Carmen Liu, 27, from London, has designed flattering underwear that ‘tucks’ the genitals in while featuring pretty bows and lace trimmings usually found on conventional lingerie.
Slamming the traditional ‘gaff’ – which she describes as the “love child of Borat’s mankini and a jock strap” – Carmen says all women deserve the experience of wearing sexy lingerie.
She is also adding bras to the range to match her innovative bottoms, which keeps the area down below looking flat with a secret combination of design and fabric.
As well as underwear, the entrepreneur is also bringing out her own ‘tucking tape’ – which is safe for skin and a less painful alternative to household tapes that many trans women use.
The tape can be used on its own or in conjunction with the underwear to help trans women feel “more secure”.
Carmen said: “It’s something I think is very important.
“What a lot of trans women do is they use tape, a household tape or even Gaffa Tape.
“Taking that off is very damaging to skin. They want it to be flat and look as feminine as possible and not be spotted as transgender.
“It can also be such a worry, you are worrying all day about having to pull this tape off, it’s not pleasant.
“The tape we have designed is safe to use on the skin. It allows trans women to be able to tuck comfortable and safely.
“You don’t want to be damaging down there, you just want it to be simple – as simple as putting on your eye lashes.”
Carmen, who is originally from Morecambe Bay in Lancashire, said she burst into tears when trying on her first prototype – because she had never felt so comfortable.
The lingerie have cotton gussets inserted into them – just like cisgender underwear.
This is believed to be a first in transgender underwear, as a ‘gaff’ is made of a cheap swimwear-like material that is heavily elasticated.
The gaff also only comes in four colours and four sizes – while Carmen’s new range comes in 16 different shades and six sizes measured by waist size.
Petite Carmen said she was barely able to fit into the extra small version of the gaff as, measuring in at a 32 inch waist, was too large for her smaller frame.
Carmen said: “The gaff has done its job for the last few decades, but every woman deserves to wear lingerie.
“Sometimes with the gaff it feels so painful you have to keep changing your seating position just to take your mind off the pain.
“The range has a purpose because it’s tucking at the same time.
“We have put a lot of thought into designing the lingerie and I put a lot of care into it. It’s important we can give people what they want.
“The first time I tried it on I started crying. I was so comfortable and normally we do not feel comfortable.
“This journey has been the most rewarding thing I have done in my whole life.
“I have cried more in this past year then I have in my life.”
The former ballet dancer said her journey began when she stopped wearing male clothes on December 13, 2014 – her “trans birthday”.

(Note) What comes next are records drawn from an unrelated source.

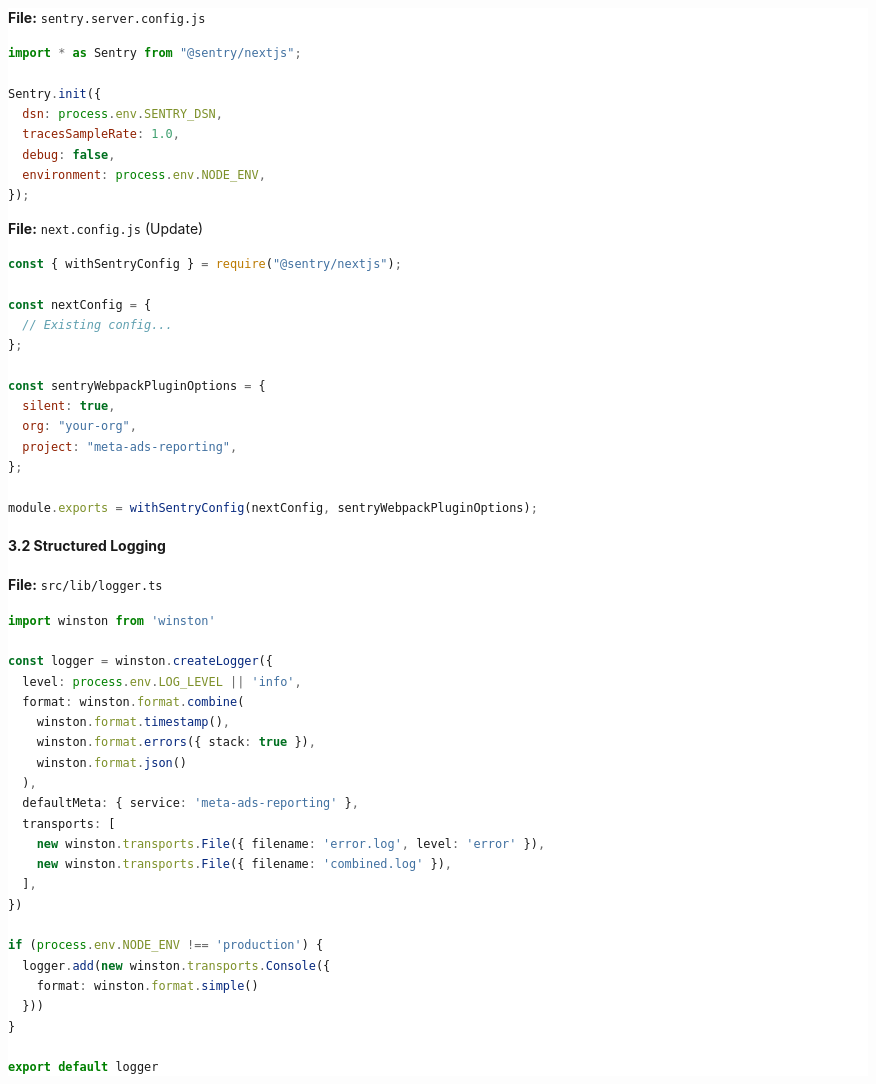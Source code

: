 **File:** `sentry.server.config.js`
```javascript
import * as Sentry from "@sentry/nextjs";

Sentry.init({
  dsn: process.env.SENTRY_DSN,
  tracesSampleRate: 1.0,
  debug: false,
  environment: process.env.NODE_ENV,
});
```

**File:** `next.config.js` (Update)
```javascript
const { withSentryConfig } = require("@sentry/nextjs");

const nextConfig = {
  // Existing config...
};

const sentryWebpackPluginOptions = {
  silent: true,
  org: "your-org",
  project: "meta-ads-reporting",
};

module.exports = withSentryConfig(nextConfig, sentryWebpackPluginOptions);
```

#### 3.2 Structured Logging

**File:** `src/lib/logger.ts`
```typescript
import winston from 'winston'

const logger = winston.createLogger({
  level: process.env.LOG_LEVEL || 'info',
  format: winston.format.combine(
    winston.format.timestamp(),
    winston.format.errors({ stack: true }),
    winston.format.json()
  ),
  defaultMeta: { service: 'meta-ads-reporting' },
  transports: [
    new winston.transports.File({ filename: 'error.log', level: 'error' }),
    new winston.transports.File({ filename: 'combined.log' }),
  ],
})

if (process.env.NODE_ENV !== 'production') {
  logger.add(new winston.transports.Console({
    format: winston.format.simple()
  }))
}

export default logger
```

Carmen spent her teenage years believing she was a gay man and says the level of awareness about gender dysphoria was not as good as it is now.

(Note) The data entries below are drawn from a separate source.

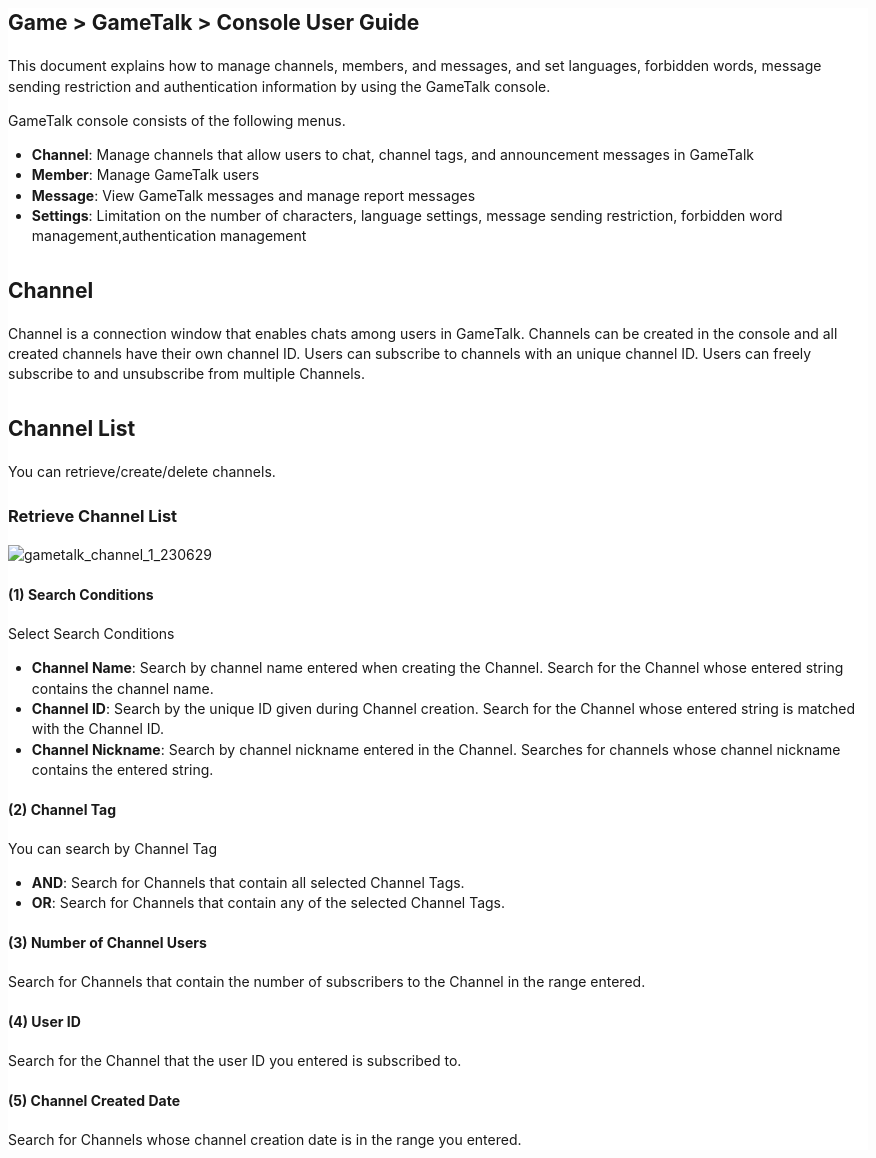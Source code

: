 ## Game > GameTalk > Console User Guide

This document explains how to manage channels, members, and messages, and set languages, forbidden words, message sending restriction and authentication information by using the GameTalk console.

GameTalk console consists of the following menus.

- **Channel**: Manage channels that allow users to chat, channel tags, and announcement messages in GameTalk
- **Member**: Manage GameTalk users
- **Message**: View GameTalk messages and manage report messages
- **Settings**: Limitation on the number of characters, language settings, message sending restriction, forbidden word management,authentication management

## Channel
Channel is a connection window that enables chats among users in GameTalk.
Channels can be created in the console and all created channels have their own channel ID.
Users can subscribe to channels with an unique channel ID. Users can freely subscribe to and unsubscribe from multiple Channels.

## Channel List
You can retrieve/create/delete channels.

### Retrieve Channel List
![gametalk_channel_1_230629](https://static.toastoven.net/prod_gametalk/console/gametalk_channel_1_230629.png)

#### (1) Search Conditions

Select Search Conditions

- **Channel Name**: Search by channel name entered when creating the Channel. Search for the Channel whose entered string contains the channel name.
- **Channel ID**: Search by the unique ID given during Channel creation. Search for the Channel whose entered string is matched with the Channel ID.
- **Channel Nickname**: Search by channel nickname entered in the Channel. Searches for channels whose channel nickname contains the entered string.

#### (2) Channel Tag
You can search by Channel Tag

- **AND**: Search for Channels that contain all selected Channel Tags.
- **OR**: Search for Channels that contain any of the selected Channel Tags.


#### (3) Number of Channel Users
Search for Channels that contain the number of subscribers to the Channel in the range entered.

#### (4) User ID
Search for the Channel that the user ID you entered is subscribed to.

#### (5) Channel Created Date
Search for Channels whose channel creation date is in the range you entered.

She spent eight years studying at the Royal College of Ballet in London – but her career was cut short due to a back injury when she was 19.
Carmen decided to follow her dream of creating comfortable and stylish underwear for transgender women in January 2018.
She said: “I have always been determined, right from when I was training for 40 hours a week as an 11-year-old and up til now.
“I had this idea in my head for around two years but in January last year – right after I had lost my business at the time – I had lunch with a friend and they asked what I was going to do next.
“I had this dream of creating lingerie specifically for transgender women and I decided to get my head down and get on with it.”
Her journey has also inspired her to set up hair, nails and a ‘phone a friend’ service alongside the lingerie.
Carmen, who previously owned a hair extension business, says many trans women feel uncomfortable visiting the salon and she wants to offer services where staff are trained in ‘how to treat and how to speak’ to their customers.
She said: “It’s to take away that awkwardness.
“Going to the salon should be an enjoyable time, a moment to relax. But usually we are stressing about what people think about us.
“This means trans women can enjoy these experiences. We want to live our true lives – I want everyone to be able to enjoy doing these feminine things.
“It’s a simple thing of creating awareness sometimes – telling a stylist to address someone as they appear, as they dress.
“The phone a friend is important for the health of trans women. They know someone on the other side of that phone knows exactly what they have been through.
“A lot of people feel secluded and that’s when bad things happen.”